What is needed:
Copy each line of the entries that contains the word "circ".

Given data:
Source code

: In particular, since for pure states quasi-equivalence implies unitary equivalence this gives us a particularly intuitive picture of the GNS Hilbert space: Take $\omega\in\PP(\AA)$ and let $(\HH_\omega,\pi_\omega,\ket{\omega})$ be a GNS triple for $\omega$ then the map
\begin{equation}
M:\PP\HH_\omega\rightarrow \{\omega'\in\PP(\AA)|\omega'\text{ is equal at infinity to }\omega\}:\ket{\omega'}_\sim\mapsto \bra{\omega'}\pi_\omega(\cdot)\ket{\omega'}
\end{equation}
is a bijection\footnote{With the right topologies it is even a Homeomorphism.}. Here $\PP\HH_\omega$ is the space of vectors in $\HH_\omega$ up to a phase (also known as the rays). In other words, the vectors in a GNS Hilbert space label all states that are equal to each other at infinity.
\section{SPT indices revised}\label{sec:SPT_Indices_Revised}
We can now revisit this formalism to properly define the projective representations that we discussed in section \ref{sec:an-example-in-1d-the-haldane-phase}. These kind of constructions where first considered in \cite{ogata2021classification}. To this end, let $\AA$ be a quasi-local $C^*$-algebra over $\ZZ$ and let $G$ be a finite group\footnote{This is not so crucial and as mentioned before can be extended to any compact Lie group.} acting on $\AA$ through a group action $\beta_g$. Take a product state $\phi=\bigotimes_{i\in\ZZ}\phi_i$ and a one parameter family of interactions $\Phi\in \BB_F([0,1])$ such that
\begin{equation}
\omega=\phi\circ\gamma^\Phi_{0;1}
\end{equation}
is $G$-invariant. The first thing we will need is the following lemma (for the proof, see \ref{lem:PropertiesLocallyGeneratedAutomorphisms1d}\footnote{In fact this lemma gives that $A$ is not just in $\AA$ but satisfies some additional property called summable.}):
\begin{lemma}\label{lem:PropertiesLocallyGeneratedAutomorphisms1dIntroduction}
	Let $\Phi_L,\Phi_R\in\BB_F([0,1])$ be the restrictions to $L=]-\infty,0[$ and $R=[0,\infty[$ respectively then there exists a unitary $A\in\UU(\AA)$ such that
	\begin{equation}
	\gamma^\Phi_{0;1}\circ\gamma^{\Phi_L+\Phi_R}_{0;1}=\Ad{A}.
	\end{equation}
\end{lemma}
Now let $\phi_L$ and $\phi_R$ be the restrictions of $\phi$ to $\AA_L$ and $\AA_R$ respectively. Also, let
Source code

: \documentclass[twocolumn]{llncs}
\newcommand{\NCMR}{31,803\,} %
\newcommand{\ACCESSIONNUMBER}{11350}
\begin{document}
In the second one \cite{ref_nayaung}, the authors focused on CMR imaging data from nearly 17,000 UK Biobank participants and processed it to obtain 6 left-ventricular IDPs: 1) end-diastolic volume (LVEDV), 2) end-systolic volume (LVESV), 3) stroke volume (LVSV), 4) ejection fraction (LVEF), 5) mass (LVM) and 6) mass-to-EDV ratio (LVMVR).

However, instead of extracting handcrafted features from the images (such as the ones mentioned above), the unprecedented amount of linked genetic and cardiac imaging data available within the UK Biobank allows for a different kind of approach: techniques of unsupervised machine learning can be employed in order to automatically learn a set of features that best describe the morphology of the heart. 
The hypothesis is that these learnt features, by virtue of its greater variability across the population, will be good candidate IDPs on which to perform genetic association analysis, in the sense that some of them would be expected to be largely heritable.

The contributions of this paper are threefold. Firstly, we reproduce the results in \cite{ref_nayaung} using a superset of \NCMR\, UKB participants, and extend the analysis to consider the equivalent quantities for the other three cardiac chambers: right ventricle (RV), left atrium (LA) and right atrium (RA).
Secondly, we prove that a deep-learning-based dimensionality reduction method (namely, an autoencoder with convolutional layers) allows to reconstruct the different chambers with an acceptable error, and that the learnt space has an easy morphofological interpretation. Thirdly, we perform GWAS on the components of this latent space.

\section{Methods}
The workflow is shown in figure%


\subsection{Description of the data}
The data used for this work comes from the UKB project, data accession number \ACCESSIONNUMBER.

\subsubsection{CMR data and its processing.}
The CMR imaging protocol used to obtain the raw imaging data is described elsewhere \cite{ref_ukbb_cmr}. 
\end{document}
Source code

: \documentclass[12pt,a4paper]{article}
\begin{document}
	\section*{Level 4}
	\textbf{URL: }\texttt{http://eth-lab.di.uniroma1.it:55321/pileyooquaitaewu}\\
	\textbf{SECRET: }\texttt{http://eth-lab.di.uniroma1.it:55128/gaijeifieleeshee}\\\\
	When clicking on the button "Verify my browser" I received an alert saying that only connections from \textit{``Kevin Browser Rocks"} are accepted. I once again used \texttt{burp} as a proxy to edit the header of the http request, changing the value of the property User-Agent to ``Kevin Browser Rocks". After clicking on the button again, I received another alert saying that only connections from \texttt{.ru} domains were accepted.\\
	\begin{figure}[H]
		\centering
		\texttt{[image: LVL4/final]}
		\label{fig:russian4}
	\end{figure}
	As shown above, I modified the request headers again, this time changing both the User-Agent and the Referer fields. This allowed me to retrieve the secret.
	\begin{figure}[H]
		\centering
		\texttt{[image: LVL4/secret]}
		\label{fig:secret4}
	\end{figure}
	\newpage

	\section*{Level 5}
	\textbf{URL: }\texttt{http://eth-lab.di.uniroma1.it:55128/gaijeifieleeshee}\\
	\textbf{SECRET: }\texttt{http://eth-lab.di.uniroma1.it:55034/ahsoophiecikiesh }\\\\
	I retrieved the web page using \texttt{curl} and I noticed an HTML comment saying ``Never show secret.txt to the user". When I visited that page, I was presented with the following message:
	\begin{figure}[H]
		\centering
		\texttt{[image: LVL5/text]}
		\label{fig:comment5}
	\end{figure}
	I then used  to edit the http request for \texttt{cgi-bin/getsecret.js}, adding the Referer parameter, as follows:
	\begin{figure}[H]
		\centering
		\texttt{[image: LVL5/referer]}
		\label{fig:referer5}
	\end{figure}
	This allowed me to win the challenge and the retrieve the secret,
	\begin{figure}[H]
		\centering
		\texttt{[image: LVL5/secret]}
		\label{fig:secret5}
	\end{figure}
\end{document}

Response:
\omega=\phi\circ\gamma^\Phi_{0;1}
	\gamma^\Phi_{0;1}\circ\gamma^{\Phi_L+\Phi_R}_{0;1}=\Ad{A}.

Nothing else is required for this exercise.